┌──

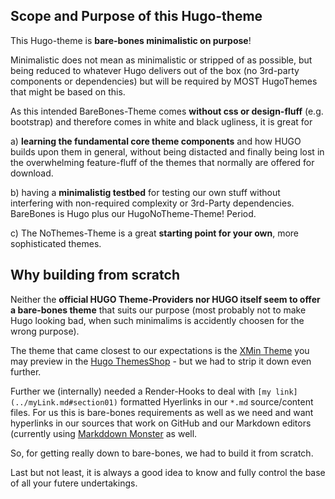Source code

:
## Scope and Purpose of this Hugo-theme
This Hugo-theme is **bare-bones minimalistic on purpose**! 

Minimalistic does not mean as minimalistic or stripped of as possible, but being reduced to whatever Hugo delivers out of the box (no 3rd-party components or dependencies) but will be required by MOST HugoThemes that might be based on this.

As this intended BareBones-Theme comes **without css or design-fluff** (e.g. bootstrap) and therefore comes in white and black ugliness, it is great for 

a) **learning the fundamental core theme components** and how HUGO builds upon them in general,  without being distacted and finally being lost in the overwhelming feature-fluff of the themes that normally are offered for download.   

b) having a **minimalistig testbed** for testing our own stuff without interfering with non-required complexity or 3rd-Party dependencies. BareBones is Hugo plus our HugoNoTheme-Theme! Period. 

c) The NoThemes-Theme is a great **starting point for your own**, more sophisticated themes.

## Why building from scratch

Neither the **official HUGO Theme-Providers nor HUGO itself seem to offer a bare-bones theme** that suits our purpose (most probably not to make Hugo looking bad, when such minimalims is accidently choosen for the wrong purpose). 

The theme that came closest to our expectations is the [XMin Theme](https://github.com/yihui/hugo-xmin) you may preview in the [Hugo ThemesShop](https://themes.gohugo.io/themes/hugo-xmin/) - but we had to strip it down even further.

Further we (internally) needed a Render-Hooks to deal with `[my link](../myLink.md#section01)` formatted Hyerlinks in our `*.md` source/content files. For us this is bare-bones requirements as well as we need and want hyperlinks in our sources that work on GitHub and our Markdown editors (currently using [Markddown Monster](https://markdownmonster.west-wind.com/) as well. 

So, for getting really down to bare-bones, we had to build it from scratch.

Last but not least, it is always a good idea to know and fully control the base of all your futere undertakings. 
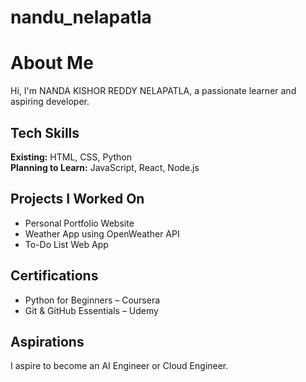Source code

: # nandu_nelapatla
# About Me
Hi, I'm NANDA KISHOR REDDY NELAPATLA, a passionate learner and aspiring developer.

## Tech Skills
**Existing:** HTML, CSS, Python  
**Planning to Learn:** JavaScript, React, Node.js

## Projects I Worked On
- Personal Portfolio Website
- Weather App using OpenWeather API
- To-Do List Web App

## Certifications
- Python for Beginners – Coursera
- Git & GitHub Essentials – Udemy

## Aspirations
I aspire to become an AI Engineer or Cloud Engineer.
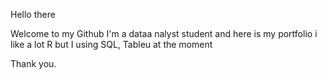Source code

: Hello there

Welcome to my Github I'm a dataa nalyst student and here is my portfolio i like a lot R but I using SQL, Tableu at the moment

Thank you.
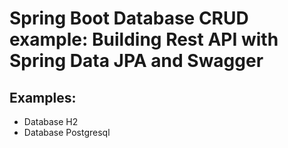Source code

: # Spring Boot Database CRUD example: Building Rest API with Spring Data JPA and Swagger

## Examples:
- Database H2
- Database Postgresql
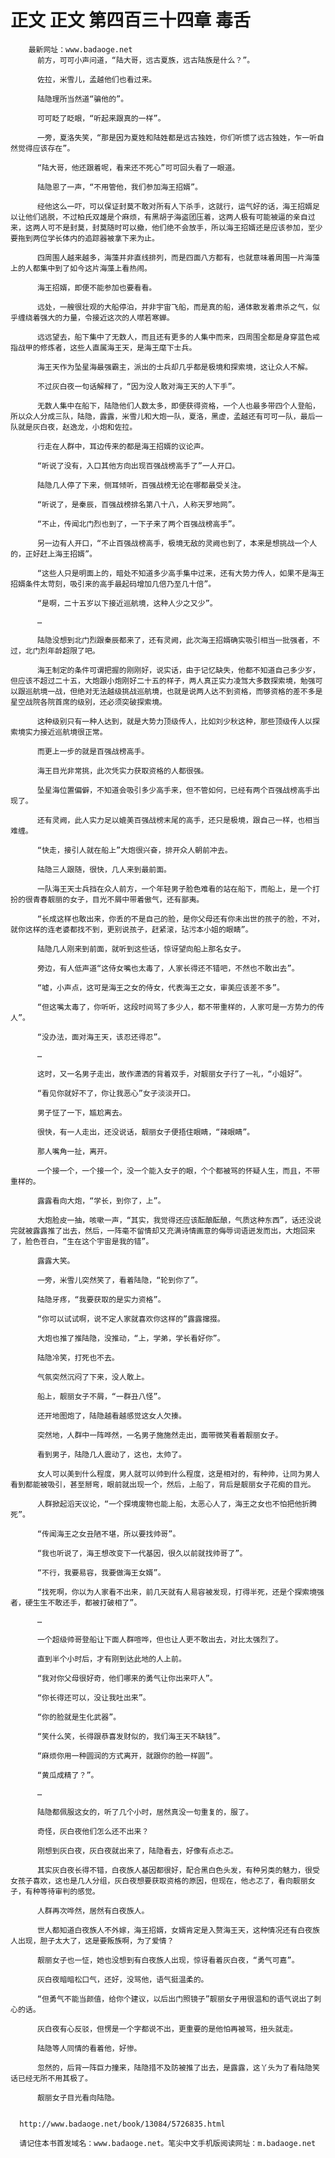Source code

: # 正文 正文 第四百三十四章 毒舌
        最新网址：www.badaoge.net
          前方，可可小声问道，“陆大哥，远古夏族，远古陆族是什么？”。
      
          佐拉，米雪儿，孟越他们也看过来。
      
          陆隐理所当然道“骗他的”。
      
          可可眨了眨眼，“听起来跟真的一样”。
      
          一旁，夏洛失笑，“那是因为夏姓和陆姓都是远古独姓，你们听惯了远古独姓，乍一听自然觉得应该存在”。
      
          “陆大哥，他还跟着呢，看来还不死心”可可回头看了一眼道。
      
          陆隐恩了一声，“不用管他，我们参加海王招婿”。
      
          经他这么一吓，可以保证封莫不敢对所有人下杀手，这就行，运气好的话，海王招婿足以让他们逃脱，不过柏氏双雄是个麻烦，有黑胡子海盗团压着，这两人极有可能被逼的亲自过来，这两人可不是封莫，封莫随时可以撤，他们绝不会放手，所以海王招婿还是应该参加，至少要拖到两位学长体内的追踪器被拿下来为止。
      
          四周围人越来越多，海藻并非直线排列，而是四面八方都有，也就意味着周围一片海藻上的人都集中到了如今这片海藻上看热闹。
      
          海王招婿，即便不能参加也要看看。
      
          远处，一艘很壮观的大船停泊，并非宇宙飞船，而是真的船，通体散发着肃杀之气，似乎缠绕着强大的力量，令接近这次的人噤若寒蝉。
      
          远远望去，船下集中了无数人，而且还有更多的人集中而来，四周围全都是身穿蓝色戒指战甲的修炼者，这些人直属海王天，是海王麾下士兵。
      
          海王天作为坠星海最强霸主，派出的士兵却几乎都是极境和探索境，这让众人不解。
      
          不过灰白夜一句话解释了，“因为没人敢对海王天的人下手”。
      
          无数人集中在船下，陆隐他们人数太多，即便获得资格，一个人也最多带四个人登船，所以众人分成三队，陆隐，露露，米雪儿和大炮一队，夏洛，黑虚，孟越还有可可一队，最后一队就是灰白夜，赵逸龙，小炮和佐拉。
      
          行走在人群中，耳边传来的都是海王招婿的议论声。
      
          “听说了没有，入口其他方向出现百强战榜高手了”一人开口。
      
          陆隐几人停了下来，侧耳倾听，百强战榜无论在哪都最受关注。
      
          “听说了，是秦辰，百强战榜排名第八十八，人称天罗地网”。
      
          “不止，传闻北门烈也到了，一下子来了两个百强战榜高手”。
      
          另一边有人开口，“不止百强战榜高手，极境无敌的灵阙也到了，本来是想挑战一个人的，正好赶上海王招婿”。
      
          “这些人只是明面上的，暗处不知道多少高手集中过来，还有大势力传人，如果不是海王招婿条件太苛刻，吸引来的高手最起码增加几倍乃至几十倍”。
      
          “是啊，二十五岁以下接近巡航境，这种人少之又少”。
      
          …
      
          陆隐没想到北门烈跟秦辰都来了，还有灵阙，此次海王招婿确实吸引相当一批强者，不过，北门烈年龄超限了吧。
      
          海王制定的条件可谓把握的刚刚好，说实话，由于记忆缺失，他都不知道自己多少岁，但应该不超过二十五，大炮跟小炮刚好二十五的样子，两人真正实力凌驾大多数探索境，勉强可以跟巡航境一战，但绝对无法越级挑战巡航境，也就是说两人达不到资格，而够资格的差不多是星空战院各院首席的级别，还必须突破探索境。
      
          这种级别只有一种人达到，就是大势力顶级传人，比如刘少秋这种，那些顶级传人以探索境实力接近巡航境很正常。
      
          而更上一步的就是百强战榜高手。
      
          海王目光非常挑，此次凭实力获取资格的人都很强。
      
          坠星海位置偏僻，不知道会吸引多少高手来，但不管如何，已经有两个百强战榜高手出现了。
      
          还有灵阙，此人实力足以媲美百强战榜末尾的高手，还只是极境，跟自己一样，也相当难缠。
      
          “快走，接引人就在船上”大炮很兴奋，排开众人朝前冲去。
      
          陆隐三人跟随，很快，几人来到最前面。
      
          一队海王天士兵挡在众人前方，一个年轻男子脸色难看的站在船下，而船上，是一个打扮的很青春靓丽的女子，目光不屑中带着傲气，还有鄙夷。
      
          “长成这样也敢出来，你丢的不是自己的脸，是你父母还有你未出世的孩子的脸，不对，就你这样的连老婆都找不到，更别说孩子，赶紧滚，玷污本小姐的眼睛”。
      
          陆隐几人刚来到前面，就听到这些话，惊讶望向船上那名女子。
      
          旁边，有人低声道“这侍女嘴也太毒了，人家长得还不错吧，不然也不敢出去”。
      
          “嘘，小声点，这可是海王之女的侍女，代表海王之女，审美应该差不多”。
      
          “但这嘴太毒了，你听听，这段时间骂了多少人，都不带重样的，人家可是一方势力的传人”。
      
          “没办法，面对海王天，该忍还得忍”。
      
          …
      
          这时，又一名男子走出，故作潇洒的背着双手，对靓丽女子行了一礼，“小姐好”。
      
          “看见你就好不了，你让我恶心”女子淡淡开口。
      
          男子怔了一下，尴尬离去。
      
          很快，有一人走出，还没说话，靓丽女子便捂住眼睛，“辣眼睛”。
      
          那人嘴角一扯，离开。
      
          一个接一个，一个接一个，没一个能入女子的眼，个个都被骂的怀疑人生，而且，不带重样的。
      
          露露看向大炮，“学长，到你了，上”。
      
          大炮脸皮一抽，咳嗽一声，“其实，我觉得还应该酝酿酝酿，气质这种东西”，话还没说完就被露露推了出去，然后，一阵毫不留情却又充满诗情画意的侮辱词语迸发而出，大炮回来了，脸色苍白，“生在这个宇宙是我的错”。
      
          露露大笑。
      
          一旁，米雪儿突然笑了，看着陆隐，“轮到你了”。
      
          陆隐牙疼，“我要获取的是实力资格”。
      
          “你可以试试啊，说不定人家就喜欢你这样的”露露撺掇。
      
          大炮也推了推陆隐，没推动，“上，学弟，学长看好你”。
      
          陆隐冷笑，打死也不去。
      
          气氛突然沉闷了下来，没人敢上。
      
          船上，靓丽女子不屑，“一群丑八怪”。
      
          还开地图炮了，陆隐越看越感觉这女人欠揍。
      
          突然地，人群中一阵哗然，一名男子施施然走出，面带微笑看着靓丽女子。
      
          看到男子，陆隐几人震动了，这也，太帅了。
      
          女人可以美到什么程度，男人就可以帅到什么程度，这是相对的，有种帅，让同为男人看到都能被吸引，甚至掰弯，眼前就出现一个，然后，上船了，背后是靓丽女子花痴的目光。
      
          人群掀起滔天议论，“一个探境废物也能上船，太恶心人了，海王之女也不怕把他折腾死”。
      
          “传闻海王之女丑陋不堪，所以要找帅哥”。
      
          “我也听说了，海王想改变下一代基因，很久以前就找帅哥了”。
      
          “不行，我要易容，我要做海王女婿”。
      
          “找死啊，你以为人家看不出来，前几天就有人易容被发现，打得半死，还是个探索境强者，硬生生不敢还手，都被打破相了”。
      
          …
      
          一个超级帅哥登船让下面人群喧哗，但也让人更不敢出去，对比太强烈了。
      
          直到半个小时后，才有刚到达此地的人上前。
      
          “我对你父母很好奇，他们哪来的勇气让你出来吓人”。
      
          “你长得还可以，没让我吐出来”。
      
          “你的脸就是生化武器”。
      
          “笑什么笑，长得跟恭喜发财似的，我们海王天不缺钱”。
      
          “麻烦你用一种圆润的方式离开，就跟你的脸一样圆”。
      
          “黄瓜成精了？”。
      
          …
      
          陆隐都佩服这女的，听了几个小时，居然真没一句重复的，服了。
      
          奇怪，灰白夜他们怎么还不出来？
      
          刚想到灰白夜，灰白夜就出来了，陆隐看去，好像有点忐忑。
      
          其实灰白夜长得不错，白夜族人基因都很好，配合黑白色头发，有种另类的魅力，很受女孩子喜欢，这也是几人分组，灰白夜想要获取资格的原因，但现在，他忐忑了，看向靓丽女子，有种等待审判的感觉。
      
          人群再次哗然，居然有白夜族人。
      
          世人都知道白夜族人不外嫁，海王招婿，女婿肯定是入赘海王天，这种情况还有白夜族人出现，胆子太大了，这是要叛族啊，为了爱情？
      
          靓丽女子也一怔，她也没想到有白夜族人出现，惊讶看着灰白夜，“勇气可嘉”。
      
          灰白夜暗暗松口气，还好，没骂他，语气挺温柔的。
      
          “但勇气不能当颜值，给你个建议，以后出门照镜子”靓丽女子用很温和的语气说出了刺心的话。
      
          灰白夜有心反驳，但愣是一个字都说不出，更重要的是他怕再被骂，扭头就走。
      
          陆隐等人同情的看着他，好惨。
      
          忽然的，后背一阵巨力撞来，陆隐措不及防被推了出去，是露露，这丫头为了看陆隐笑话已经无所不用其极了。
      
          靓丽女子目光看向陆隐。
      
      
      http://www.badaoge.net/book/13084/5726835.html
      
      请记住本书首发域名：www.badaoge.net。笔尖中文手机版阅读网址：m.badaoge.net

└──

Copy back, word for word, every line between the top of the material above and the line that contains "a) **learning the", both included, without any pictures.

Source code

:
## Scope and Purpose of this Hugo-theme
This Hugo-theme is **bare-bones minimalistic on purpose**! 

Minimalistic does not mean as minimalistic or stripped of as possible, but being reduced to whatever Hugo delivers out of the box (no 3rd-party components or dependencies) but will be required by MOST HugoThemes that might be based on this.

As this intended BareBones-Theme comes **without css or design-fluff** (e.g. bootstrap) and therefore comes in white and black ugliness, it is great for 

a) **learning the fundamental core theme components** and how HUGO builds upon them in general,  without being distacted and finally being lost in the overwhelming feature-fluff of the themes that normally are offered for download.   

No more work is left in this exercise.